Puppet Class: profile::kafka::broker
- Defined in:
- modules/profile/manifests/kafka/broker.pp
Overview
SPDX-License-Identifier: Apache-2.0
Class profile::kafka::broker
Sets up a Kafka broker instance belonging to the $kafka_cluster_name cluster. $kafka_cluster_name must have an entry in the hiera 'kafka_clusters' variable, and $::fqdn must be listed as a broker there.

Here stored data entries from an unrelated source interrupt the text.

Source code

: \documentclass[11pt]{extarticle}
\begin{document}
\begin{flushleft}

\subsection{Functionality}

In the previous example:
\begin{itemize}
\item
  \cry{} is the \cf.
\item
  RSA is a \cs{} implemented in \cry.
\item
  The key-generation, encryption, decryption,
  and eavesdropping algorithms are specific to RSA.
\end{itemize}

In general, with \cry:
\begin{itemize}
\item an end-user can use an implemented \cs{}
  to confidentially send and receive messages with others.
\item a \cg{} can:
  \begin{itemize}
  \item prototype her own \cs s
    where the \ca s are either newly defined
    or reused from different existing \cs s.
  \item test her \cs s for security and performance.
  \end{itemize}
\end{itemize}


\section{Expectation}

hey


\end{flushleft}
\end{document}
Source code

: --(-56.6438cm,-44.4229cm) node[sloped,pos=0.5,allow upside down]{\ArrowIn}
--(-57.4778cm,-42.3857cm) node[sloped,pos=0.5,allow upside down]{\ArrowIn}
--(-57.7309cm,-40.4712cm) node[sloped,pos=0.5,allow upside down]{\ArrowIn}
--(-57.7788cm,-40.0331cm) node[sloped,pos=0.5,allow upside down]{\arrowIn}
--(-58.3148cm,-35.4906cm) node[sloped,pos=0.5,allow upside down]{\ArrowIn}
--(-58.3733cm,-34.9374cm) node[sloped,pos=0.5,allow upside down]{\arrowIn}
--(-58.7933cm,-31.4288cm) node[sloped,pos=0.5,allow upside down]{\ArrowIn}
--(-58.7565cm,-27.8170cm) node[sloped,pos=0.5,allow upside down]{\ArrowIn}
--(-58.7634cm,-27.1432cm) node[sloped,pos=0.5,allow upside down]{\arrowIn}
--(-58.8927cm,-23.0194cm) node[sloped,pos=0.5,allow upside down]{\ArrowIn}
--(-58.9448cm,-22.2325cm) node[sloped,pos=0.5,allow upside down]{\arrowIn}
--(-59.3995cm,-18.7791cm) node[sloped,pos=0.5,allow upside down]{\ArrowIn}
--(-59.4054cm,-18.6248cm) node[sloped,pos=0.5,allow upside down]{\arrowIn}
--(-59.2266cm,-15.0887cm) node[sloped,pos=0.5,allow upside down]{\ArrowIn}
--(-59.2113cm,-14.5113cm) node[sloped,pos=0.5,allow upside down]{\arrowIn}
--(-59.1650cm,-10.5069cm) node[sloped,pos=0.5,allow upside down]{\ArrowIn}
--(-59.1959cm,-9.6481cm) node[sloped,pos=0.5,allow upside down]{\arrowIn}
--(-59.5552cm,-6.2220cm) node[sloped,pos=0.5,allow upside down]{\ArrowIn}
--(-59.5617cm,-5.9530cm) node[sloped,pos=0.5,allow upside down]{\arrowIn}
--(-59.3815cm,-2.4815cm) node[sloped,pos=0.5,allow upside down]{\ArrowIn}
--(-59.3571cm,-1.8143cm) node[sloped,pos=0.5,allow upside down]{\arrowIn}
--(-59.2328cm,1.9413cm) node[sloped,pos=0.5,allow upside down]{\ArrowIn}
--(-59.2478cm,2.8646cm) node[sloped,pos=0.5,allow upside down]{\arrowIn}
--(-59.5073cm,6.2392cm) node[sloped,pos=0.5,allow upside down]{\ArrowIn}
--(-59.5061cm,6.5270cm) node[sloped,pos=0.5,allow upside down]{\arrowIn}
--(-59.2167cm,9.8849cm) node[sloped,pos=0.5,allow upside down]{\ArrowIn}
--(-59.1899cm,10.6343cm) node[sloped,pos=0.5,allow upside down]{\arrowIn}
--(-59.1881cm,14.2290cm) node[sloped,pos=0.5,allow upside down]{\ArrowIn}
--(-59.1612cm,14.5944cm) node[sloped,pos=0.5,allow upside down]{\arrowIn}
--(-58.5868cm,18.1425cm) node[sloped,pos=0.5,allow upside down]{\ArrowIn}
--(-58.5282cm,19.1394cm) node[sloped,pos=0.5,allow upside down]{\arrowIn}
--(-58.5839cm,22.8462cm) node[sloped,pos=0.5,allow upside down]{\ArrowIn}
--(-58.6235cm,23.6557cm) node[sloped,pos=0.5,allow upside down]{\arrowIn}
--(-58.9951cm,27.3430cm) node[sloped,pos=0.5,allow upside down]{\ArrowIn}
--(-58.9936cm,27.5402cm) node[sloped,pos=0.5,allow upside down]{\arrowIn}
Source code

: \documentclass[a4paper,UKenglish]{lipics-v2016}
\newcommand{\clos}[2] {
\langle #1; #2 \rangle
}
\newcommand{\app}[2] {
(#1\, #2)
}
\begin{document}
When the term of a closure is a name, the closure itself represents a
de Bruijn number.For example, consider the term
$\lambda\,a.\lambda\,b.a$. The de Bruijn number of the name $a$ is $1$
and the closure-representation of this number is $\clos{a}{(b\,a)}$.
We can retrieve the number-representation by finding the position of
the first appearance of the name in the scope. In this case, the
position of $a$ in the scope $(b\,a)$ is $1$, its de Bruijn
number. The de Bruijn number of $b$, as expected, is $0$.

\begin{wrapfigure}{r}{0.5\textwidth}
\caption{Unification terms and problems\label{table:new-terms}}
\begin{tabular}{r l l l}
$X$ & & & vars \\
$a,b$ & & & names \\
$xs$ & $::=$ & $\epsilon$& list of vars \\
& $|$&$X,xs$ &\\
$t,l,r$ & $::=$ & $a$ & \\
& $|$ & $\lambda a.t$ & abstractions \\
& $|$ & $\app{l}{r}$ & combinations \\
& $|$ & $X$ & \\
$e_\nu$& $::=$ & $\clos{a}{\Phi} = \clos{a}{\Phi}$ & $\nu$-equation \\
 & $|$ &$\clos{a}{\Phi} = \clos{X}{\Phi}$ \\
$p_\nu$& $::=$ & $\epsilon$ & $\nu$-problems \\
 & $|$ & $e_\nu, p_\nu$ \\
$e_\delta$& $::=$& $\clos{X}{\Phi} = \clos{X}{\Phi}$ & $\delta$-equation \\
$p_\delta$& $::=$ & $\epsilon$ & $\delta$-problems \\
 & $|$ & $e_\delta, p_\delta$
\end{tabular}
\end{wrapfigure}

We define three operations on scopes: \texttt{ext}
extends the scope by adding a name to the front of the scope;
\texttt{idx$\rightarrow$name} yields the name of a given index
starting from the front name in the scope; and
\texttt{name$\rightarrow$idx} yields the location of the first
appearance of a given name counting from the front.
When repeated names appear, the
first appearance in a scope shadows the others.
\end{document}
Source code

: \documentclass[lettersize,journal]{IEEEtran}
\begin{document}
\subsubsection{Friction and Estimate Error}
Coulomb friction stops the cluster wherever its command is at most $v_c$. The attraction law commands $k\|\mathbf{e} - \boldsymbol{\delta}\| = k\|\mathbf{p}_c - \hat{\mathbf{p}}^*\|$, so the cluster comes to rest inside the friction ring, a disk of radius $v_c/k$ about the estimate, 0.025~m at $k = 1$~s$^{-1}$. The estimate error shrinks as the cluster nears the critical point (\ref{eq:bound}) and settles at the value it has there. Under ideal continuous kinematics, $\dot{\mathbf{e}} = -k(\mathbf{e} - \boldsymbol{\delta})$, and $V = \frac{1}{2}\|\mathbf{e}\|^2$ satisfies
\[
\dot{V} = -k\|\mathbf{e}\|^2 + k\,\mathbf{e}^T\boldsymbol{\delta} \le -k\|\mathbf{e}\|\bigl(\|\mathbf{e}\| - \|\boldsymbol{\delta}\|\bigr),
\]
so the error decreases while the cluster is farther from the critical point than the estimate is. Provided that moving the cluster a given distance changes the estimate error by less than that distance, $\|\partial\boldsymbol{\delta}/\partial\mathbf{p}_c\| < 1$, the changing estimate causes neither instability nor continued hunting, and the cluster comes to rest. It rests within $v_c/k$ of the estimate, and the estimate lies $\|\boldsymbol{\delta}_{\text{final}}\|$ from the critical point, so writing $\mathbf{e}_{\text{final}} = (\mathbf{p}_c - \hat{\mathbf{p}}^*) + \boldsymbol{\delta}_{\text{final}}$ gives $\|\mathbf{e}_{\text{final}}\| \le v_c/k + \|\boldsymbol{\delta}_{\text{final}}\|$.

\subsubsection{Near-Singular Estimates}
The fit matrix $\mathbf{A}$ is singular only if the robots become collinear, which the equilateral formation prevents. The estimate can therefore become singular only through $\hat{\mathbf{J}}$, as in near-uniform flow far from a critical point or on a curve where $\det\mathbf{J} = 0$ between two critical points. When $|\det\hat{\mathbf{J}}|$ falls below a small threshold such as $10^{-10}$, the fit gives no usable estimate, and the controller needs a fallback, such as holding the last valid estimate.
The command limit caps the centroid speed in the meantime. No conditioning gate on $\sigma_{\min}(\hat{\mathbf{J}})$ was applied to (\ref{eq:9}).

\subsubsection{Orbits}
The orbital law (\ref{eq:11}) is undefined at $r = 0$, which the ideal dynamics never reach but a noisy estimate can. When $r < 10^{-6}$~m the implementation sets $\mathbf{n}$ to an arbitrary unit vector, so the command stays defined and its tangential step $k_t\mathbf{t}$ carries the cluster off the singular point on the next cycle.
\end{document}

If both $plaintext and $auth_acls_enabled, User:ANONYMOUS will be auto-granted cluster describe and topic creation permissions in Kafka ACLs.
SSL Configuration
To configure SSL for Kafka brokers, you have two options: 1) PKI TLS certificates (default and preferred way) In this case you just need to populate the $ssl_password field in the private repository, and make sure that the role's config includes “profile::base::certificates::include_bundle_jks” set to true to have the right truststore CA bundle deployed on all nodes. 2) Puppet TLS certificates (discouraged, mainly kept for backward compatibility) You need the following files distributable by our Puppet secret() function:
-
A keystore.jks file - Contains the key and certificate for this kafka cluster's brokers.
-
A truststore.jks file - Contains the CA certificate that signed the cluster certificate
It is expected that the CA certificate in the truststore will also be used to sign all Kafka client certificates. These should be checked into the Puppet private repository's secret module at
- secrets/certificates/kafka_${kafka_cluster_name_full}_broker/kafka_${kafka_cluster_name_full}_broker.keystore.jks
- secrets/certificates/kafka_${kafka_cluster_name_full}_broker/truststore.jks
Where $kafka_cluster_name_full is the fully qualified Kafka cluster name that matches entries in the $kafka_clusters hash. E.g. jumbo-eqiad, main-codfw, etc.
If both $ssl_enabled and $auth_acls_enabled, this class will configure super.users with the cluster certificate principal. It is expected that the certificate is subjectless, i.e. it's DN can be specified simply as CN=kafka_$kafka_cluster_name_full_broker. This will be used as the Kafka cluster broker principal. super.users will be set to User:CN=kafka_$kafka_cluster_name_full_broker to allow for cluster operations over SSL.
This layout is built to work with certificates generated using cergen like
cergen --base-path /srv/private/modules/secret/secrets/certificates ...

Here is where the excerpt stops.